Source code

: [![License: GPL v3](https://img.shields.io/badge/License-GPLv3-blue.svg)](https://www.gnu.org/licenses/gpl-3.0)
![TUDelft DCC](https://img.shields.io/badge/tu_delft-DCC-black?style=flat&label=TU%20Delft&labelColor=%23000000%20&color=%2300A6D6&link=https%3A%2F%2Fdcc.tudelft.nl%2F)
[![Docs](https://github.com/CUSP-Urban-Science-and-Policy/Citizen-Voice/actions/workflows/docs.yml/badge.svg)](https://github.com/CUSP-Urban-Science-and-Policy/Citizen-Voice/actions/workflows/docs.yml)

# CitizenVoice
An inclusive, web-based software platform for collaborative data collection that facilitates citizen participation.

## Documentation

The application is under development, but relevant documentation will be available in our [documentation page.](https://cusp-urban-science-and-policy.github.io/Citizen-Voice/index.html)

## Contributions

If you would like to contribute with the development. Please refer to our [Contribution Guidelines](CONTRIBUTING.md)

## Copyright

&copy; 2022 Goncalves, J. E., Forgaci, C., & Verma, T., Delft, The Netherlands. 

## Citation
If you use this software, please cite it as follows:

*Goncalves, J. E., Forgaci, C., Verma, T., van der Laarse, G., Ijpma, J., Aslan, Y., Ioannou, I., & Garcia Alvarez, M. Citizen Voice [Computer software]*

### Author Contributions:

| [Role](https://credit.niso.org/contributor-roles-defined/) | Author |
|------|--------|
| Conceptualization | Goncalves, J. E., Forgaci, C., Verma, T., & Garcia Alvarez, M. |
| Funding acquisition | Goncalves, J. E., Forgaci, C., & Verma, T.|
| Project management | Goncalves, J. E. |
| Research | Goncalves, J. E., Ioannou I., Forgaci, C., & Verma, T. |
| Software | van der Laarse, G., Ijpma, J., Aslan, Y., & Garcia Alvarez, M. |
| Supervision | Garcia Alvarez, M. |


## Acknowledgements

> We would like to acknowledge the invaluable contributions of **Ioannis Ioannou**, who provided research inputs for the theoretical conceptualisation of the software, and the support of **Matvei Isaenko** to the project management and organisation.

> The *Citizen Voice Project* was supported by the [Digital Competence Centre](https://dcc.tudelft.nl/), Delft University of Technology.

**Exercise prompt:**
All lines of the records above with the word "like" in them are to be copied.

**Written solution:**
If you would like to contribute with the development. Please refer to our [Contribution Guidelines](CONTRIBUTING.md)
> We would like to acknowledge the invaluable contributions of **Ioannis Ioannou**, who provided research inputs for the theoretical conceptualisation of the software, and the support of **Matvei Isaenko** to the project management and organisation.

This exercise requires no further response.